» Work to complete
Go through the data line by line. Copy each one holding the string "documentclass".
-=-=-=-=-
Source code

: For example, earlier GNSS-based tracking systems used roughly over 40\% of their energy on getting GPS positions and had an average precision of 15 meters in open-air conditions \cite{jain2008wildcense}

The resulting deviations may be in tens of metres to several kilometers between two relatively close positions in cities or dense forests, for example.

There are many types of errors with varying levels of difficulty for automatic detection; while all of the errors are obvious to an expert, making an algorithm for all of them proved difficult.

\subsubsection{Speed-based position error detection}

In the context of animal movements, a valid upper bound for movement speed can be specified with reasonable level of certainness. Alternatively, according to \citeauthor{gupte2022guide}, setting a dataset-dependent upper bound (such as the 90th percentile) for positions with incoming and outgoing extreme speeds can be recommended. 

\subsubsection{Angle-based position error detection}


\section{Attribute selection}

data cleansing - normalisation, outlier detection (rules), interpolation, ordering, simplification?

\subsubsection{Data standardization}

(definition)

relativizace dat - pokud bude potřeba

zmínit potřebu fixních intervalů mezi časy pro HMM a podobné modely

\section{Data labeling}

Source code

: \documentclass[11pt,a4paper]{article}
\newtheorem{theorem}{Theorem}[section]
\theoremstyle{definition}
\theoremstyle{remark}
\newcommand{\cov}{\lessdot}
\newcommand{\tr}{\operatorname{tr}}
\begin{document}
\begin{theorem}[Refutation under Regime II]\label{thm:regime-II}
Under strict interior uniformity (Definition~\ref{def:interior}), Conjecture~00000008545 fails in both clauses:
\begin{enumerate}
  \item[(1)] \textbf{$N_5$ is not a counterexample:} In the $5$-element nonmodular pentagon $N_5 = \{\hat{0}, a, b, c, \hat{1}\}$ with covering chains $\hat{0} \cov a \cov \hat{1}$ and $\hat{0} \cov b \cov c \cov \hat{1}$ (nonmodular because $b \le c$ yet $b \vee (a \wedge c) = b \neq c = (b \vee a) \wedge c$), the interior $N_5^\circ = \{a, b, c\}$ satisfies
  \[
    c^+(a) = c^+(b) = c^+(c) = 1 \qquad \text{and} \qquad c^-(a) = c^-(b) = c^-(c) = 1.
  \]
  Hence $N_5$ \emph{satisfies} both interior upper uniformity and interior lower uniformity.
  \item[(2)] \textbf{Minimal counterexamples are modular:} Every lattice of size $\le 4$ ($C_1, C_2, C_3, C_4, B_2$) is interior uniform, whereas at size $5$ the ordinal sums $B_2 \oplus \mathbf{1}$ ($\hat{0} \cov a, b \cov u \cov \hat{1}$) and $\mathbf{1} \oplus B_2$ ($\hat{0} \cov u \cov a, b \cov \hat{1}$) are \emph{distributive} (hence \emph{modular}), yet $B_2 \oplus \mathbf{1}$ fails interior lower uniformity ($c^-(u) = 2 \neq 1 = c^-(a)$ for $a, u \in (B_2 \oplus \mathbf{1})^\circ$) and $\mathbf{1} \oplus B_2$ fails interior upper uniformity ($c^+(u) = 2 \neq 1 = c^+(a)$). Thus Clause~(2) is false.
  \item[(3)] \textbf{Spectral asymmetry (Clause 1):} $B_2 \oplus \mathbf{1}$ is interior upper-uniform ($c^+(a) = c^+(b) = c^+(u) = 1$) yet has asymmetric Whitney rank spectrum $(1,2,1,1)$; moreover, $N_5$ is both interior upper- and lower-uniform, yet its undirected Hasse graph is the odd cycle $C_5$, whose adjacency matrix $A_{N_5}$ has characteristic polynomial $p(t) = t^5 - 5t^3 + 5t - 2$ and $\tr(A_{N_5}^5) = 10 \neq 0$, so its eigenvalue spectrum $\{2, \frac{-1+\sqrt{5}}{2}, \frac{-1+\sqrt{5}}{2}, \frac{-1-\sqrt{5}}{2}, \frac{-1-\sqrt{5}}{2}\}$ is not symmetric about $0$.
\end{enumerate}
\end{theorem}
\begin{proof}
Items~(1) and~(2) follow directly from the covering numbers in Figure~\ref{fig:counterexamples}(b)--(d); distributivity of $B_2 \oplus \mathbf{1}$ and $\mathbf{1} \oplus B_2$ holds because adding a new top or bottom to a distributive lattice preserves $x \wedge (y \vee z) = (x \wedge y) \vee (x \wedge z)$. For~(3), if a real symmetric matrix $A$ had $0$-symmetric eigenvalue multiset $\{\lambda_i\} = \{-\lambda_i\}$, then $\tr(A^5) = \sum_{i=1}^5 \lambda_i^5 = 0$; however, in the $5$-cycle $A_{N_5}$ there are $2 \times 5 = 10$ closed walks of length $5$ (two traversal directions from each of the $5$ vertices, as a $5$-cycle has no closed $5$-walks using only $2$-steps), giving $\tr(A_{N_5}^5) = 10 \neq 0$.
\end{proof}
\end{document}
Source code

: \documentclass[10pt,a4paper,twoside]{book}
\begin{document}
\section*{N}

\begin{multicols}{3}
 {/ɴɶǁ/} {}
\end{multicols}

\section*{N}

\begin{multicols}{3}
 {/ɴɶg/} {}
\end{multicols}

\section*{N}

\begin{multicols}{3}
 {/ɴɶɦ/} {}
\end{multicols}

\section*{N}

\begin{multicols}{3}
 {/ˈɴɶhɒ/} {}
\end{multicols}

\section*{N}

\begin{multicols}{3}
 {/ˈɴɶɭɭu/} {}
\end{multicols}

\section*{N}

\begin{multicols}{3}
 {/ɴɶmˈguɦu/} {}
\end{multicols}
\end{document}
-=-=-=-=-
» Your solution
: \documentclass[11pt,a4paper]{article}
: \documentclass[10pt,a4paper,twoside]{book}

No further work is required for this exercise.